Suprascapular nerve entrapment in a patient with a spinal cord injury.
Sleutelwoorden
Abstract
METHODS
Case report.
OBJECTIVE
To describe a case of suprascapular nerve entrapment (SNE) in a patient with a spinal cord injury (SCI) as a cause of shoulder pain.
METHODS
Physical Medicine and Rehabilitation Institute, Nancy, France.
METHODS
Six months after the occurrence of acute paraplegia T9 ASIA, a 45-year-old man complained of pain in the posterior and lateral areas of the left shoulder. A clinical assessment found an atrophy of the infraspinatus muscle and a muscular weakness during external shoulder rotation. SNE was suggested as a cause of pain and confirmed by nerve conduction recording. Magnetic resonance imaging excluded any compressive cyst. SNE at the spinoglenoid notch, related to upper limb overuse, was suggested. A gluco-corticoid injection in the proximity of the suprascapular nerve eliminated the pain in a few hours.
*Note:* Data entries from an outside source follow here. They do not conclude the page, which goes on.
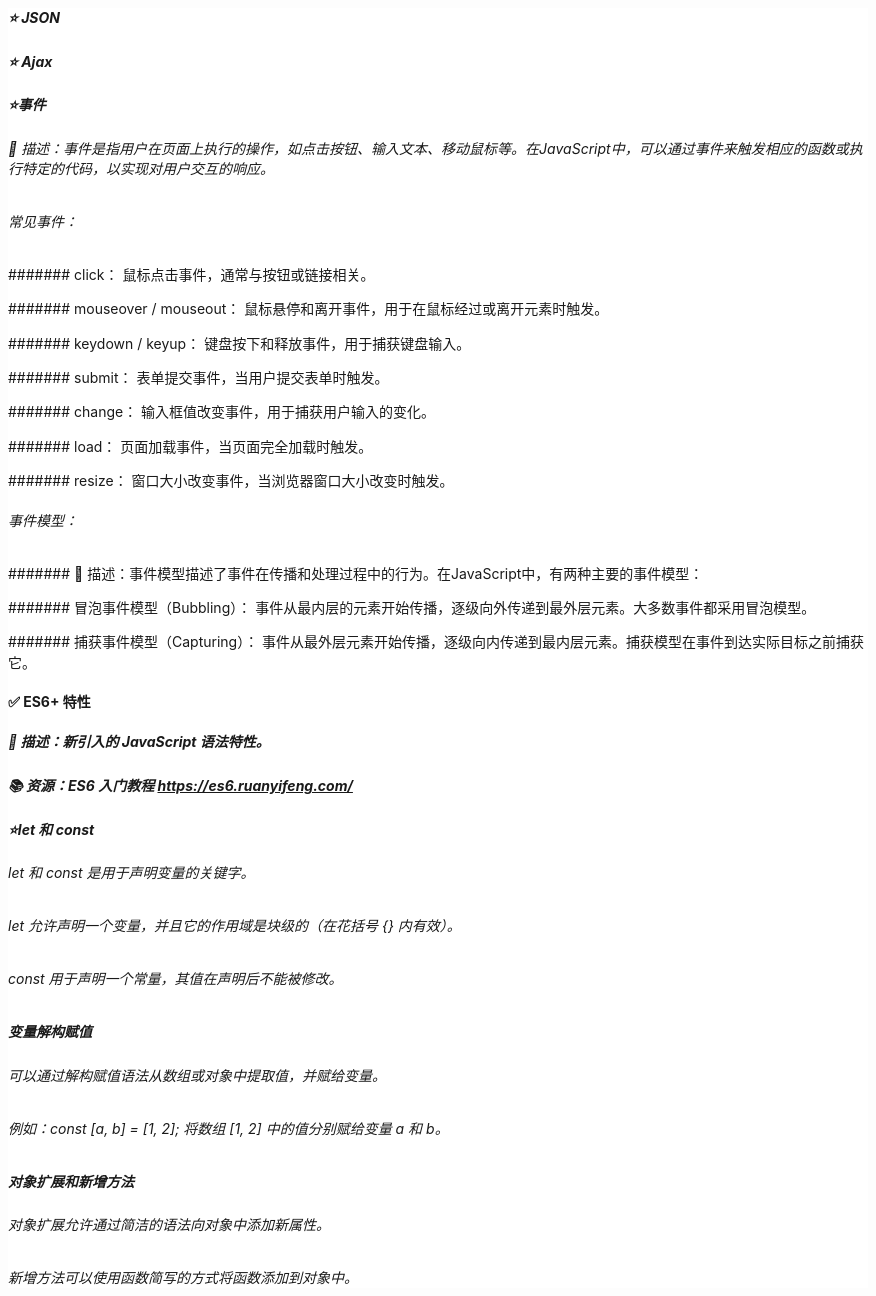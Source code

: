 ##### ⭐️ JSON

##### ⭐️ Ajax

##### ⭐️事件

###### 💬 描述：事件是指用户在页面上执行的操作，如点击按钮、输入文本、移动鼠标等。在JavaScript中，可以通过事件来触发相应的函数或执行特定的代码，以实现对用户交互的响应。

###### 常见事件：

####### click： 鼠标点击事件，通常与按钮或链接相关。

####### mouseover / mouseout： 鼠标悬停和离开事件，用于在鼠标经过或离开元素时触发。

####### keydown / keyup： 键盘按下和释放事件，用于捕获键盘输入。

####### submit： 表单提交事件，当用户提交表单时触发。

####### change： 输入框值改变事件，用于捕获用户输入的变化。

####### load： 页面加载事件，当页面完全加载时触发。

####### resize： 窗口大小改变事件，当浏览器窗口大小改变时触发。

###### 事件模型：

####### 💬 描述：事件模型描述了事件在传播和处理过程中的行为。在JavaScript中，有两种主要的事件模型：

####### 冒泡事件模型（Bubbling）： 事件从最内层的元素开始传播，逐级向外传递到最外层元素。大多数事件都采用冒泡模型。

####### 捕获事件模型（Capturing）： 事件从最外层元素开始传播，逐级向内传递到最内层元素。捕获模型在事件到达实际目标之前捕获它。

#### ✅ ES6+ 特性

##### 💬 描述：新引入的 JavaScript 语法特性。

##### 📚 资源：ES6 入门教程 https://es6.ruanyifeng.com/

##### ⭐️let 和 const

###### let 和 const 是用于声明变量的关键字。

###### let 允许声明一个变量，并且它的作用域是块级的（在花括号 {} 内有效）。

###### const 用于声明一个常量，其值在声明后不能被修改。

##### 变量解构赋值

###### 可以通过解构赋值语法从数组或对象中提取值，并赋给变量。

###### 例如：const [a, b] = [1, 2]; 将数组 [1, 2] 中的值分别赋给变量 a 和 b。

##### 对象扩展和新增方法

###### 对象扩展允许通过简洁的语法向对象中添加新属性。

###### 新增方法可以使用函数简写的方式将函数添加到对象中。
Two months after the injection, the pain had not reappeared, the infraspinatus muscle atrophy was resolved, and supraspinal nerve conduction was normalized.
CONCLUSIONS
Shoulder pain is common in individuals with paraplegia, but this is the first time that SNE has been reported as a cause of pain. This micro-traumatic pathology, well known in athletes, is probably under-diagnosed in patients with SCI who overuse their upper limbs for wheelchair propulsion and body transfers.